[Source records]

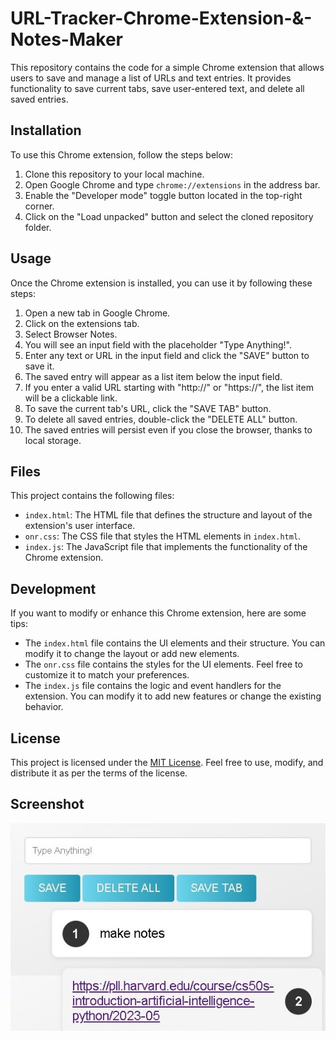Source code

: # URL-Tracker-Chrome-Extension-&-Notes-Maker

This repository contains the code for a simple Chrome extension that allows users to save and manage a list of URLs and text entries. It provides functionality to save current tabs, save user-entered text, and delete all saved entries.

## Installation

To use this Chrome extension, follow the steps below:

1. Clone this repository to your local machine.
2. Open Google Chrome and type `chrome://extensions` in the address bar.
3. Enable the "Developer mode" toggle button located in the top-right corner.
4. Click on the "Load unpacked" button and select the cloned repository folder.

## Usage

Once the Chrome extension is installed, you can use it by following these steps:

1. Open a new tab in Google Chrome.
2. Click on the extensions tab. 
3. Select Browser Notes.
4. You will see an input field with the placeholder "Type Anything!".
5. Enter any text or URL in the input field and click the "SAVE" button to save it.
6. The saved entry will appear as a list item below the input field.
7. If you enter a valid URL starting with "http://" or "https://", the list item will be a clickable link.
8. To save the current tab's URL, click the "SAVE TAB" button.
9. To delete all saved entries, double-click the "DELETE ALL" button.
10. The saved entries will persist even if you close the browser, thanks to local storage.

## Files

This project contains the following files:

- `index.html`: The HTML file that defines the structure and layout of the extension's user interface.
- `onr.css`: The CSS file that styles the HTML elements in `index.html`.
- `index.js`: The JavaScript file that implements the functionality of the Chrome extension.

## Development

If you want to modify or enhance this Chrome extension, here are some tips:

- The `index.html` file contains the UI elements and their structure. You can modify it to change the layout or add new elements.
- The `onr.css` file contains the styles for the UI elements. Feel free to customize it to match your preferences.
- The `index.js` file contains the logic and event handlers for the extension. You can modify it to add new features or change the existing behavior.

## License

This project is licensed under the [MIT License](LICENSE). Feel free to use, modify, and distribute it as per the terms of the license.

## Screenshot

![Image](Screenshot.jpg)

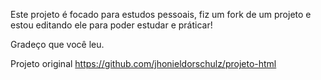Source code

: Este projeto é focado para estudos pessoais, fiz um fork de um projeto e estou editando ele para poder estudar e práticar!

Gradeço que você leu.

Projeto original https://github.com/jhonieldorschulz/projeto-html

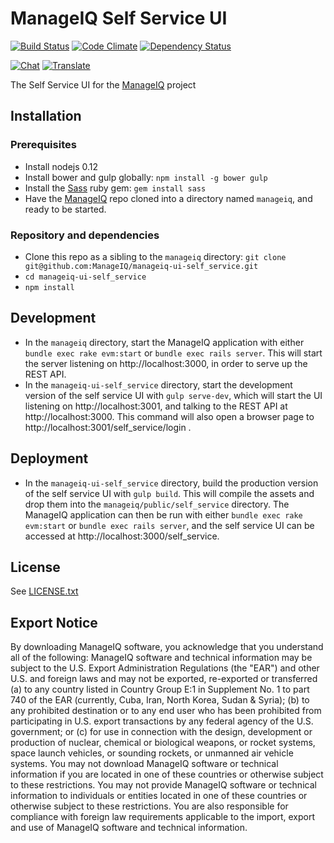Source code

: # ManageIQ Self Service UI

[![Build Status](https://travis-ci.org/ManageIQ/manageiq-ui-self_service.svg)](https://travis-ci.org/ManageIQ/manageiq-ui-self_service)
[![Code Climate](https://codeclimate.com/github/ManageIQ/manageiq-ui-self_service/badges/gpa.svg)](https://codeclimate.com/github/ManageIQ/manageiq-ui-self_service)
[![Dependency Status](https://gemnasium.com/ManageIQ/manageiq-ui-self_service.svg)](https://gemnasium.com/ManageIQ/manageiq-ui-self_service)

[![Chat](https://badges.gitter.im/Join%20Chat.svg)](https://gitter.im/ManageIQ/manageiq-ui-self_service?utm_source=badge&utm_medium=badge&utm_campaign=pr-badge&utm_content=badge)
[![Translate](https://img.shields.io/badge/translate-zanata-blue.svg)](https://translate.zanata.org/zanata/project/view/manageiq-ui-self_service)

The Self Service UI for the [ManageIQ](http://github.com/ManageIQ/manageiq) project

## Installation

### Prerequisites

- Install nodejs 0.12
- Install bower and gulp globally: `npm install -g bower gulp`
- Install the [Sass](http://sass-lang.com/) ruby gem: `gem install sass`
- Have the [ManageIQ](http://github.com/ManageIQ/manageiq) repo cloned into a
  directory named `manageiq`, and ready to be started.

### Repository and dependencies

- Clone this repo as a sibling to the `manageiq` directory:
  `git clone git@github.com:ManageIQ/manageiq-ui-self_service.git`
- `cd manageiq-ui-self_service`
- `npm install`

## Development

- In the `manageiq` directory, start the ManageIQ application with either
  `bundle exec rake evm:start` or `bundle exec rails server`.  This will start
  the server listening on http://localhost:3000, in order to serve up the REST
  API.
- In the `manageiq-ui-self_service` directory, start the development version of
  the self service UI with `gulp serve-dev`, which will start the UI listening
  on http://localhost:3001, and talking to the REST API at
  http://localhost:3000.  This command will also open a browser page to
  http://localhost:3001/self_service/login .

## Deployment

- In the `manageiq-ui-self_service` directory, build the production version of
  the self service UI with `gulp build`.  This will compile the assets and drop
  them into the `manageiq/public/self_service` directory.  The ManageIQ
  application can then be run with either `bundle exec rake evm:start` or
  `bundle exec rails server`, and the self service UI can be accessed at
  http://localhost:3000/self_service.

## License

See [LICENSE.txt](LICENSE.txt)

## Export Notice

By downloading ManageIQ software, you acknowledge that you understand all of the
following: ManageIQ software and technical information may be subject to the
U.S. Export Administration Regulations (the "EAR") and other U.S. and foreign
laws and may not be exported, re-exported or transferred (a) to any country
listed in Country Group E:1 in Supplement No. 1 to part 740 of the EAR
(currently, Cuba, Iran, North Korea, Sudan & Syria); (b) to any prohibited
destination or to any end user who has been prohibited from participating in
U.S. export transactions by any federal agency of the U.S. government; or (c)
for use in connection with the design, development or production of nuclear,
chemical or biological weapons, or rocket systems, space launch vehicles, or
sounding rockets, or unmanned air vehicle systems. You may not download ManageIQ
software or technical information if you are located in one of these countries
or otherwise subject to these restrictions. You may not provide ManageIQ
software or technical information to individuals or entities located in one of
these countries or otherwise subject to these restrictions. You are also
responsible for compliance with foreign law requirements applicable to the
import, export and use of ManageIQ software and technical information.
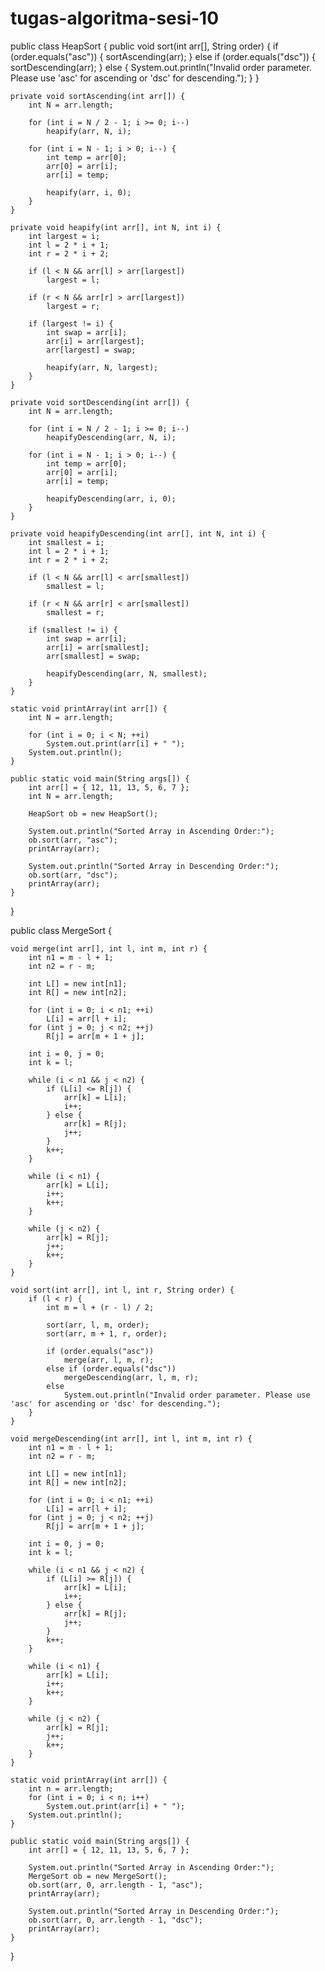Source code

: # tugas-algoritma-sesi-10
<!-- heapshort -->
public class HeapSort {
    public void sort(int arr[], String order) {
        if (order.equals("asc")) {
            sortAscending(arr);
        } else if (order.equals("dsc")) {
            sortDescending(arr);
        } else {
            System.out.println("Invalid order parameter. Please use 'asc' for ascending or 'dsc' for descending.");
        }
    }

    private void sortAscending(int arr[]) {
        int N = arr.length;

        for (int i = N / 2 - 1; i >= 0; i--)
            heapify(arr, N, i);

        for (int i = N - 1; i > 0; i--) {
            int temp = arr[0];
            arr[0] = arr[i];
            arr[i] = temp;

            heapify(arr, i, 0);
        }
    }

    private void heapify(int arr[], int N, int i) {
        int largest = i;
        int l = 2 * i + 1;
        int r = 2 * i + 2;

        if (l < N && arr[l] > arr[largest])
            largest = l;

        if (r < N && arr[r] > arr[largest])
            largest = r;

        if (largest != i) {
            int swap = arr[i];
            arr[i] = arr[largest];
            arr[largest] = swap;

            heapify(arr, N, largest);
        }
    }

    private void sortDescending(int arr[]) {
        int N = arr.length;

        for (int i = N / 2 - 1; i >= 0; i--)
            heapifyDescending(arr, N, i);

        for (int i = N - 1; i > 0; i--) {
            int temp = arr[0];
            arr[0] = arr[i];
            arr[i] = temp;

            heapifyDescending(arr, i, 0);
        }
    }

    private void heapifyDescending(int arr[], int N, int i) {
        int smallest = i;
        int l = 2 * i + 1;
        int r = 2 * i + 2;

        if (l < N && arr[l] < arr[smallest])
            smallest = l;

        if (r < N && arr[r] < arr[smallest])
            smallest = r;

        if (smallest != i) {
            int swap = arr[i];
            arr[i] = arr[smallest];
            arr[smallest] = swap;

            heapifyDescending(arr, N, smallest);
        }
    }

    static void printArray(int arr[]) {
        int N = arr.length;

        for (int i = 0; i < N; ++i)
            System.out.print(arr[i] + " ");
        System.out.println();
    }

    public static void main(String args[]) {
        int arr[] = { 12, 11, 13, 5, 6, 7 };
        int N = arr.length;

        HeapSort ob = new HeapSort();

        System.out.println("Sorted Array in Ascending Order:");
        ob.sort(arr, "asc");
        printArray(arr);

        System.out.println("Sorted Array in Descending Order:");
        ob.sort(arr, "dsc");
        printArray(arr);
    }
}


<!-- mergeshrot -->

public class MergeSort {

    void merge(int arr[], int l, int m, int r) {
        int n1 = m - l + 1;
        int n2 = r - m;

        int L[] = new int[n1];
        int R[] = new int[n2];

        for (int i = 0; i < n1; ++i)
            L[i] = arr[l + i];
        for (int j = 0; j < n2; ++j)
            R[j] = arr[m + 1 + j];

        int i = 0, j = 0;
        int k = l;

        while (i < n1 && j < n2) {
            if (L[i] <= R[j]) {
                arr[k] = L[i];
                i++;
            } else {
                arr[k] = R[j];
                j++;
            }
            k++;
        }

        while (i < n1) {
            arr[k] = L[i];
            i++;
            k++;
        }

        while (j < n2) {
            arr[k] = R[j];
            j++;
            k++;
        }
    }

    void sort(int arr[], int l, int r, String order) {
        if (l < r) {
            int m = l + (r - l) / 2;

            sort(arr, l, m, order);
            sort(arr, m + 1, r, order);

            if (order.equals("asc"))
                merge(arr, l, m, r);
            else if (order.equals("dsc"))
                mergeDescending(arr, l, m, r);
            else
                System.out.println("Invalid order parameter. Please use 'asc' for ascending or 'dsc' for descending.");
        }
    }

    void mergeDescending(int arr[], int l, int m, int r) {
        int n1 = m - l + 1;
        int n2 = r - m;

        int L[] = new int[n1];
        int R[] = new int[n2];

        for (int i = 0; i < n1; ++i)
            L[i] = arr[l + i];
        for (int j = 0; j < n2; ++j)
            R[j] = arr[m + 1 + j];

        int i = 0, j = 0;
        int k = l;

        while (i < n1 && j < n2) {
            if (L[i] >= R[j]) {
                arr[k] = L[i];
                i++;
            } else {
                arr[k] = R[j];
                j++;
            }
            k++;
        }

        while (i < n1) {
            arr[k] = L[i];
            i++;
            k++;
        }

        while (j < n2) {
            arr[k] = R[j];
            j++;
            k++;
        }
    }

    static void printArray(int arr[]) {
        int n = arr.length;
        for (int i = 0; i < n; i++)
            System.out.print(arr[i] + " ");
        System.out.println();
    }

    public static void main(String args[]) {
        int arr[] = { 12, 11, 13, 5, 6, 7 };

        System.out.println("Sorted Array in Ascending Order:");
        MergeSort ob = new MergeSort();
        ob.sort(arr, 0, arr.length - 1, "asc");
        printArray(arr);

        System.out.println("Sorted Array in Descending Order:");
        ob.sort(arr, 0, arr.length - 1, "dsc");
        printArray(arr);
    }
}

# What the task requires:
Between and including the line with "Gradeço que você leu." and the line with "- Install the", repeat every line exactly as it appears above, with pictures left out.

# Completed exercise:
Gradeço que você leu.

Projeto original https://github.com/jhonieldorschulz/projeto-html

Source code

: # ManageIQ Self Service UI

[![Build Status](https://travis-ci.org/ManageIQ/manageiq-ui-self_service.svg)](https://travis-ci.org/ManageIQ/manageiq-ui-self_service)
[![Code Climate](https://codeclimate.com/github/ManageIQ/manageiq-ui-self_service/badges/gpa.svg)](https://codeclimate.com/github/ManageIQ/manageiq-ui-self_service)
[![Dependency Status](https://gemnasium.com/ManageIQ/manageiq-ui-self_service.svg)](https://gemnasium.com/ManageIQ/manageiq-ui-self_service)

[![Chat](https://badges.gitter.im/Join%20Chat.svg)](https://gitter.im/ManageIQ/manageiq-ui-self_service?utm_source=badge&utm_medium=badge&utm_campaign=pr-badge&utm_content=badge)
[![Translate](https://img.shields.io/badge/translate-zanata-blue.svg)](https://translate.zanata.org/zanata/project/view/manageiq-ui-self_service)

The Self Service UI for the [ManageIQ](http://github.com/ManageIQ/manageiq) project

## Installation

### Prerequisites

- Install nodejs 0.12
- Install bower and gulp globally: `npm install -g bower gulp`
- Install the [Sass](http://sass-lang.com/) ruby gem: `gem install sass`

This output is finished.